Jetpacks and Moving Sidewalks

Feature requests for software development fall into a couple of categories – one of them being the “if we had unlimited development resources, what would we want to see”. I’ve taken to calling those requests “jetpacks and moving sidewalks”. It’s not practical to think about implementing them now, but it helps keep you motivated when slogging through tedious debugging or implementing yet another feature you aren’t really excited about. Like a light in the darkness, you know where you’re trying to get to, and you know what to design towards.

Currently, my project is redeveloping the monitoring and notification system for the campus. It’s based on Nagios and NDOUtils, with a whole lot of custom code and web front ends thrown in to manage the configuration files. Feature creep is everywhere. I’m trying to keep it down to manageable level, but it can be hard. Recently, we’ve hit a major slowdown due to other groups on campus, and I’m getting the jetpack feeling again.

First off, I want to let people set their own notification options from a web site. Allow them to pick the address or addresses that get sent to when something goes wrong, as well as the time periods and event levels these addresses are valid for. These aren’t for the general pager system/on call stuff – this is to let people like myself get a lot more data about the state of the network. The paging of the oncall staff member would still happen via the operators. This is currently in progress. It’s fleshed out in concept, but needs a lot more user testing before I can release it to the wild.

Second, I want to get some physical phones to plug into the backs of the servers to be able to send and receive SMS messages, without using the campus networks. This would allow us to notify people even when email or the internet is down, and would allow the SMS system to respond to incoming pages as well. For example, you could respond to an alert with the phrase ack to acknowledge the problem, or next to alert the next on call person because you are otherwise detained. You could also schedule on-demand host and service checks from the road. In the true jetpack version of this, you’d be able to get the server to actually dial a number and play a pre-recorded message, complete with a touch-tone menu system. I’ll settle for bidirectional communication that’s not tied to our email system first.

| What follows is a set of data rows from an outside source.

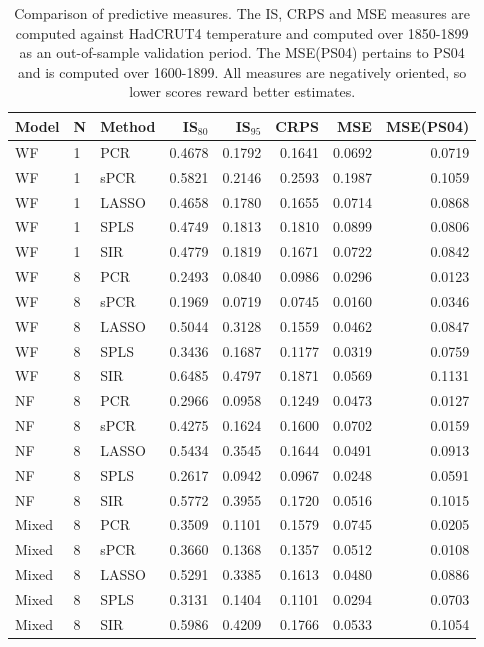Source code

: \documentclass[12pt]{amsart}
\theoremstyle{plain}
\theoremstyle{definition}
\theoremstyle{remark}
\begin{document}
\begin{table}[h!]
  \centering
  {\small
    \begin{tabular}{lll|rrrr|r}
  \toprule
 \textbf{Model} & \textbf{N} & \textbf{Method} & IS$_{80}$ & IS$_{95}$ & CRPS & MSE & MSE(PS04) \\ 
  \midrule
      WF & 1 & PCR & 0.4678 & 0.1792 & 0.1641 & 0.0692 & 0.0719 \\ 
      WF & 1 & sPCR & 0.5821 & 0.2146 & 0.2593 & 0.1987 & 0.1059 \\ 
      WF & 1 & LASSO & 0.4658 & 0.1780 & 0.1655 & 0.0714 & 0.0868 \\
      WF & 1 & SPLS & 0.4749 & 0.1813 & 0.1810 & 0.0899 & 0.0806 \\ 
      WF & 1 & SIR & 0.4779 & 0.1819 & 0.1671 & 0.0722 & 0.0842 \\
      \midrule
      WF & 8 & PCR & 0.2493 & 0.0840 & 0.0986 & 0.0296 & 0.0123 \\ 
      WF & 8 & sPCR & 0.1969 & 0.0719 & 0.0745 & 0.0160 & 0.0346 \\ 
      WF & 8 & LASSO & 0.5044 & 0.3128 & 0.1559 & 0.0462 & 0.0847 \\
      WF & 8 & SPLS & 0.3436 & 0.1687 & 0.1177 & 0.0319 & 0.0759 \\ 
      WF & 8 & SIR & 0.6485 & 0.4797 & 0.1871 & 0.0569 & 0.1131 \\
      \midrule
      NF & 8 & PCR & 0.2966 & 0.0958 & 0.1249 & 0.0473 & 0.0127 \\ 
      NF & 8 & sPCR & 0.4275 & 0.1624 & 0.1600 & 0.0702 & 0.0159 \\
      NF & 8 & LASSO & 0.5434 & 0.3545 & 0.1644 & 0.0491 & 0.0913\\ 
      NF & 8 & SPLS & 0.2617 & 0.0942 & 0.0967 & 0.0248 & 0.0591 \\ 
      NF & 8 & SIR & 0.5772 & 0.3955 & 0.1720 & 0.0516 & 0.1015 \\
      \midrule
      Mixed & 8 & PCR & 0.3509 & 0.1101 & 0.1579 & 0.0745 & 0.0205 \\ 
      Mixed & 8 & sPCR & 0.3660 & 0.1368 & 0.1357 & 0.0512 & 0.0108 \\ 
      Mixed & 8 & LASSO & 0.5291 & 0.3385 & 0.1613 & 0.0480 & 0.0886 \\ 
      Mixed & 8 & SPLS & 0.3131 & 0.1404 & 0.1101 & 0.0294 & 0.0703 \\ 
      Mixed & 8 & SIR & 0.5986 & 0.4209 & 0.1766 & 0.0533 & 0.1054 \\ 
   \bottomrule
\end{tabular}
}
\caption{Comparison of predictive measures. The IS, CRPS and MSE measures are computed against HadCRUT4 temperature and computed over 1850-1899 as an out-of-sample validation period. The MSE(PS04) pertains to PS04 and is computed over 1600-1899. All measures are negatively oriented, so lower scores reward better estimates.}
\label{tab:comparisontot}
\end{table}
\end{document}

Of course, we have to get money approved for this, and with the budget realities we are working with, it may take some time.

Third is the concept of scale. The pause in progress recently has made me start mining through the nagios-discuss list, and I’ve come across the Distributed Nagios eXecutor. In short, it takes the tedious process of maintaining a lot of configuration files and multiple instances of Nagios off your hands, and handles the dispatch, execution and processing of check commands. It’s designed to scale to as many nodes as you give it, which allows you to add check capacity easily. I need to find out if you can run the nodes in multiple networks (with different network permissions) and have it target checks to the right boxes. If that’s possible, it may be a solid upgrade route for the 2.x or 3.x release of this monitoring project. Even if not, it may help solve the problem of scale as we bring more and more hosts online.